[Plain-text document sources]
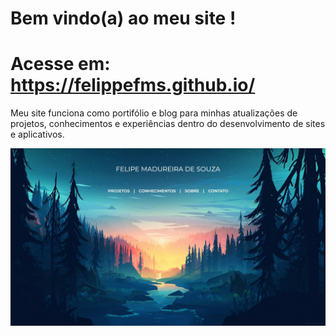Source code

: # Bem vindo(a) ao meu site !

# Acesse em: https://felippefms.github.io/

Meu site funciona como portifólio e blog para minhas atualizações de projetos, conhecimentos e experiências dentro do desenvolvimento de sites e aplicativos.

![preview](https://github.com/felippefms/felippefms.github.io/blob/main/src/imgs/preview.jpg?raw=true)
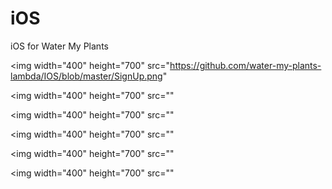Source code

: # iOS
iOS for Water My Plants

<img width="400" height="700" src="https://github.com/water-my-plants-lambda/IOS/blob/master/SignUp.png"

<img width="400" height="700" src=""

<img width="400" height="700" src=""

<img width="400" height="700" src=""

<img width="400" height="700" src=""

<img width="400" height="700" src=""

■ Exercise directions
Pictures are not part of the answer. Restate word for word the lines from the one with "# Acesse em: https://felippefms.github.io/" through the last line of the records.

■ Task result
# Acesse em: https://felippefms.github.io/

Meu site funciona como portifólio e blog para minhas atualizações de projetos, conhecimentos e experiências dentro do desenvolvimento de sites e aplicativos.

![preview](https://github.com/felippefms/felippefms.github.io/blob/main/src/imgs/preview.jpg?raw=true)
Source code

: # iOS
iOS for Water My Plants

<img width="400" height="700" src="https://github.com/water-my-plants-lambda/IOS/blob/master/SignUp.png"

<img width="400" height="700" src=""

<img width="400" height="700" src=""

<img width="400" height="700" src=""

<img width="400" height="700" src=""

<img width="400" height="700" src=""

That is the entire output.